The number of children and young people waiting a year or more for specialist mental health treatment has almost trebled since the start of the Covid-19 pandemic.
New figures indicate that more than 2000 youngsters have been on the list for at least 52 weeks.
At the end of March 2020, there were 695 children and young people who had been waiting a year or more for their first appointment with Child and Adolescent Mental Health Services (CAMHS).
But, by the end of March this year, that had increased to 2012, an increase of 189.5% over the period.
A new report on CAMHS waiting times, produced by Public Health Scotland, stated: “The number of children and young people (CYP) waiting 52+ weeks at March 2021 is at the highest level across the year.
“This is potentially due to a combination of school closures, some CYP not having access to a safe/confidential space to engage in digital appointments, or have a desire to wait for an in-person appointment.”
“We’re determined to reduce long waits for child and adolescent mental health services.”Kevin Stewart, mental wellbeing minister
The Scottish Government has set a target of having at least 90% of those seeking help from CAMHS seen within 18 weeks.
But, the figures show that of the 11,007 youngsters who were on the waiting list at the end of March 2021, there were 5,531 who had been waiting longer than this.
As well as the 2012 youngsters waiting for more than 52 weeks, a further 937 had been waiting for 36 to 52 weeks, with another 2582 on the list for between 19 and 35 weeks.
Across Scotland, 18.3% of those on the list for a CAMHS appointment had been waiting a year or more, figures from March 31 showed.
But, in the NHS Highland area, more than a third (36.9%) of patients had been waiting this long, while in NHS Lothian it was 32.8%.
The figures showed that in the first three months of this year, a total of 4089 children and young people started being treated by CAMHS – a drop of 1% from the 4,131 who started treatment in the first quarter of 2020.
Of those who started treatment in the period January to March this year, 72.5% were seen within 18 weeks.
The Scottish Children’s Services Coalition said the “frightening statistics” showed why MSPs must make increasing investment in support services a priority for this Parliament.
A spokesman said: “We have for some time raised concerns over a potential lost generation of vulnerable children and young people, whose mental health is being impacted even further by the Covid-19 pandemic.
“This is a crisis we can overcome, but it will require a similar energy and commitment to that demonstrated for Covid-19 if we are to achieve this and prevent many young people giving up on their futures.”
“That over 2,000 young people have waited over a year for vital treatment is nothing short of a scandal.”Jackie Baillie, Scottish Labour deputy leader
Mental wellbeing minister, Kevin Stewart, said: “We’re determined to reduce long waits for child and adolescent mental health services.
“That’s why we have allocated over £29m to NHS boards to improve CAMHS, with £4.25m to specifically address waiting lists.

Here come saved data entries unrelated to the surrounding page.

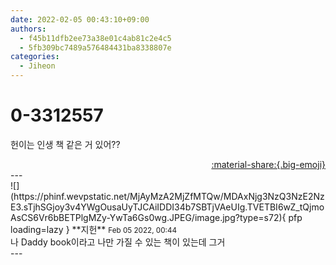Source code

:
 ```yaml
---
date: 2022-02-05 00:43:10+09:00
authors:
  - f45b11dfb2ee73a38e01c4ab81c2e4c5
  - 5fb309bc7489a576484431ba8338807e
categories:
  - Jiheon
---
```


# 0-3312557

<div class="post-container" markdown="1">
<div class="content-container md-sidebar__scrollwrap" markdown="1">

헌이는 인생 책 같은 거 있어??

</div>
</div>

<div style="text-align: right;" markdown="1">
<a href="https://weverse.io/fromis9/fanpost/0-3312557" style="text-align: right;">:material-share:{.big-emoji}</a>
</div>
---

<div class="comments-container md-sidebar__scrollwrap" markdown="1">
<div class="comment" markdown="1">
<div class='id-container' markdown="1">
![](https://phinf.wevpstatic.net/MjAyMzA2MjZfMTQw/MDAxNjg3NzQ3NzE2NzE3.sTjhSGjoy3v4YWgOusaUyTJCAiIDDI34b7SBTjVAeUIg.TVETBI6wZ_tQjmoAsCS6Vr6bBETPlgMZy-YwTa6Gs0wg.JPEG/image.jpg?type=s72){ pfp loading=lazy }
**<span class="artist">지헌</span>** <small>Feb 05 2022, 00:44</small><br>
</div>
<div class='comment-body' markdown="1">
나 Daddy book이라고 나만 가질 수 있는 책이 있는데 그거
</div>
</div>
</div>
---

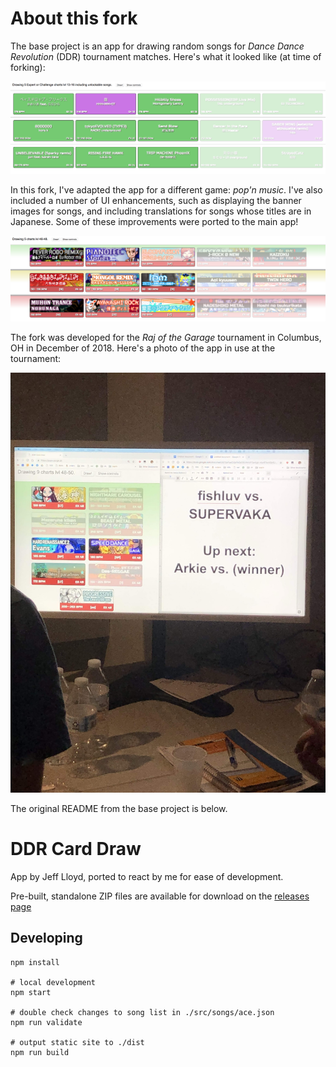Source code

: # About this fork

The base project is an app for drawing random songs for _Dance Dance Revolution_ (DDR) tournament matches. Here's what it looked like (at time of forking):

![Original DDR app](/before_ddr.png?raw=true "Original DDR app")

In this fork, I've adapted the app for a different game: _pop'n music_. I've also included a number of UI enhancements, such as displaying the banner images for songs, and including translations for songs whose titles are in Japanese. Some of these improvements were ported to the main app!

![App updated and adapted for pop'n](/after_popn.png?raw=true "App updated and adapted for pop'n")

The fork was developed for the _Raj of the Garage_ tournament in Columbus, OH in December of 2018. Here's a photo of the app in use at the tournament:

<img src="raj.jpg" width="504" alt="pop'n app used in tournament">

The original README from the base project is below.

# DDR Card Draw

App by Jeff Lloyd, ported to react by me for ease of development.

Pre-built, standalone ZIP files are available for download on the [releases page](https://github.com/noahm/DDRCardDraw/releases)

## Developing

```
npm install

# local development
npm start

# double check changes to song list in ./src/songs/ace.json
npm run validate

# output static site to ./dist
npm run build
```
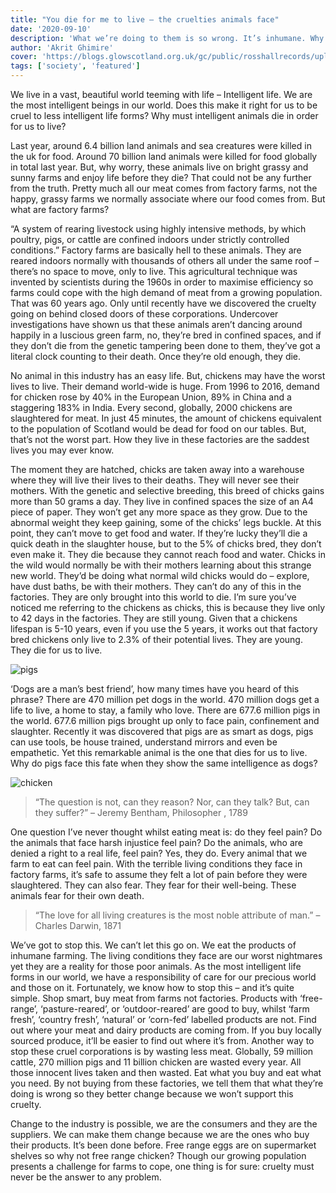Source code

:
 ```yaml
---
title: "You die for me to live – the cruelties animals face"
date: '2020-09-10'
description: 'What we’re doing to them is so wrong. It’s inhumane. Why do we slaughter in the millions every day to sustain the way we live.'
author: 'Akrit Ghimire'
cover: 'https://blogs.glowscotland.org.uk/gc/public/rosshallrecords/uploads/sites/11107/2020/11/10181348/3D201842-ADBE-4E63-8DFF-A8D1A956C262.jpeg'
tags: ['society', 'featured']
---
```

We live in a vast, beautiful world teeming with life – Intelligent life. We are the most intelligent beings in our world. Does this make it right for us to be cruel to less intelligent life forms? Why must intelligent animals die in order for us to live?

Last year, around 6.4 billion land animals and sea creatures were killed in the uk for food. Around 70 billion land animals were killed for food globally in total last year. But, why worry, these animals live on bright grassy and sunny farms and enjoy life before they die? That could not be any further from the truth. Pretty much all our meat comes from factory farms, not the happy, grassy farms we normally associate where our food comes from. But what are factory farms?

“A system of rearing livestock using highly intensive methods, by which poultry, pigs, or cattle are confined indoors under strictly controlled conditions.” Factory farms are basically hell to these animals. They are reared indoors normally with thousands of others all under the same roof – there’s no space to move, only to live. This agricultural technique was invented by scientists during the 1960s in order to maximise efficiency so farms could cope with the high demand of meat from a growing population. That was 60 years ago. Only until recently have we discovered the cruelty going on behind closed doors of these corporations. Undercover investigations have shown us that these animals aren’t dancing around happily in a luscious green farm, no, they’re bred in confined spaces, and if they don’t die from the genetic tampering been done to them, they’ve got a literal clock counting to their death. Once they’re old enough, they die.

No animal in this industry has an easy life. But, chickens may have the worst lives to live. Their demand world-wide is huge. From 1996 to 2016, demand for chicken rose by 40% in the European Union, 89% in China and a staggering 183% in India. Every second, globally, 2000 chickens are slaughtered for meat. In just 45 minutes, the amount of chickens equivalent to the population of Scotland would be dead for food on our tables. But, that’s not the worst part. How they live in these factories are the saddest lives you may ever know.

The moment they are hatched, chicks are taken away into a warehouse where they will live their lives to their deaths. They will never see their mothers. With the genetic and selective breeding, this breed of chicks gains more than 50 grams a day. They live in confined spaces the size of an A4 piece of paper. They won’t get any more space as they grow. Due to the abnormal weight they keep gaining, some of the chicks’ legs buckle. At this point, they can’t move to get food and water. If they’re lucky they’ll die a quick death in the slaughter house, but to the 5% of chicks bred, they don’t even make it. They die because they cannot reach food and water. Chicks in the wild would normally be with their mothers learning about this strange new world. They’d be doing what normal wild chicks would do – explore, have dust baths, be with their mothers. They can’t do any of this in the factories. They are only brought into this world to die. I’m sure you’ve noticed me referring to the chickens as chicks, this is because they live only to 42 days in the factories. They are still young. Given that a chickens lifespan is 5-10 years, even if you use the 5 years, it works out that factory bred chickens only live to 2.3% of their potential lives. They are young. They die for us to live.

![pigs](https://blogs.glowscotland.org.uk/gc/public/rosshallrecords/uploads/sites/11107/2020/11/10182104/1E7F2F9A-4E94-4433-B3FD-5BF59CD37ABB.jpeg)

‘Dogs are a man’s best friend’, how many times have you heard of this phrase? There are 470 million pet dogs in the world. 470 million dogs get a life to live, a home to stay, a family who love. There are 677.6 million pigs in the world. 677.6 million pigs brought up only to face pain, confinement and slaughter. Recently it was discovered that pigs are as smart as dogs, pigs can use tools, be house trained, understand mirrors and even be empathetic. Yet this remarkable animal is the one that dies for us to live. Why do pigs face this fate when they show the same intelligence as dogs?

![chicken](https://blogs.glowscotland.org.uk/gc/public/rosshallrecords/uploads/sites/11107/2020/11/10182343/395C114B-008A-46A2-A1C0-2961079ABE38.jpeg)

> “The question is not, can they reason? Nor, can they talk? But, can they suffer?” – Jeremy Bentham, Philosopher , 1789

One question I’ve never thought whilst eating meat is: do they feel pain? Do the animals that face harsh injustice feel pain? Do the animals, who are denied a right to a real life, feel pain? Yes, they do. Every animal that we farm to eat can feel pain. With the terrible living conditions they face in factory farms, it’s safe to assume they felt a lot of pain before they were slaughtered. They can also fear. They fear for their well-being. These animals fear for their own death.

> “The love for all living creatures is the most noble attribute of man.” – Charles Darwin,  1871

We’ve got to stop this. We can’t let this go on. We eat the products of inhumane farming. The living conditions they face are our worst nightmares yet they are a reality for those poor animals. As the most intelligent life forms in our world, we have a responsibility of care for our precious world and those on it. Fortunately, we know how to stop this – and it’s quite simple. Shop smart, buy meat from farms not factories. Products with ‘free-range’, ‘pasture-reared’, or ‘outdoor-reared’ are good to buy, whilst ‘farm fresh’, ‘country fresh’, ‘natural’ or ‘corn-fed’ labelled products are not. Find out where your meat and dairy products are coming from. If you buy locally sourced produce, it’ll be easier to find out where it’s from. Another way to stop these cruel corporations is by wasting less meat. Globally, 59 million cattle, 270 million pigs and 11 billion chicken are wasted every year. All those innocent lives taken and then wasted. Eat what you buy and eat what you need. By not buying from these factories, we tell them that what they’re doing is wrong so they better change because we won’t support this cruelty.

Change to the industry is possible, we are the consumers and they are the suppliers. We can make them change because we are the ones who buy their products. It’s been done before. Free range eggs are on supermarket shelves so why not free range chicken? Though our growing population presents a challenge for farms to cope, one thing is for sure: cruelty must never be the answer to any problem.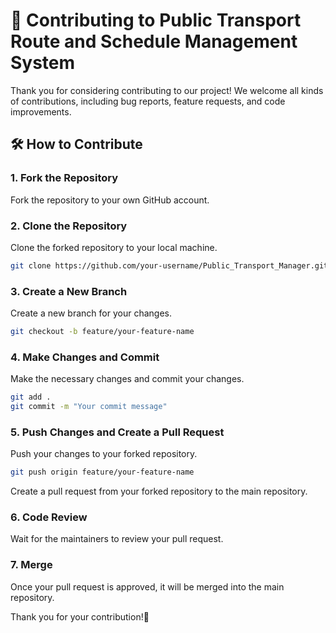 # 🌟 Contributing to Public Transport Route and Schedule Management System

Thank you for considering contributing to our project! We welcome all kinds of contributions, including bug reports, feature requests, and code improvements.

## 🛠 How to Contribute

### 1. Fork the Repository
Fork the repository to your own GitHub account.

### 2. Clone the Repository
Clone the forked repository to your local machine.
```bash
git clone https://github.com/your-username/Public_Transport_Manager.git
```

### 3. Create a New Branch
Create a new branch for your changes.
```bash
git checkout -b feature/your-feature-name
```

### 4. Make Changes and Commit
Make the necessary changes and commit your changes.
```bash
git add .
git commit -m "Your commit message"
```

### 5. Push Changes and Create a Pull Request
Push your changes to your forked repository.
```bash
git push origin feature/your-feature-name
```
Create a pull request from your forked repository to the main repository.

### 6. Code Review
Wait for the maintainers to review your pull request.

### 7. Merge
Once your pull request is approved, it will be merged into the main repository.

Thank you for your contribution!🙏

“While its welcome that we’re seeing sustained improvement in parts of the country we want to go further and see that delivered consistently across the country.
“To ensure this we are developing a programme of enhanced support for areas where waits are unacceptably long.”
Scottish Labour deputy leader and health spokesperson Jackie Baillie said: “Today’s statistics plainly show that CAMHS services are in crisis.
“That over 2000 young people have waited over a year for vital treatment is nothing short of a scandal.
“We know that the pandemic has had a serious impact on the mental health of our young people – the Scottish Government simply cannot continue to fail them.”
She added: “Scottish Labour is committed to delivering the mental health services that the people of Scotland deserve, including bringing mental health funding to the level provided in England and Wales.
“It’s time for the SNP to stop failing the young people of Scotland and work with Labour to deliver the CAMHS services that we need.”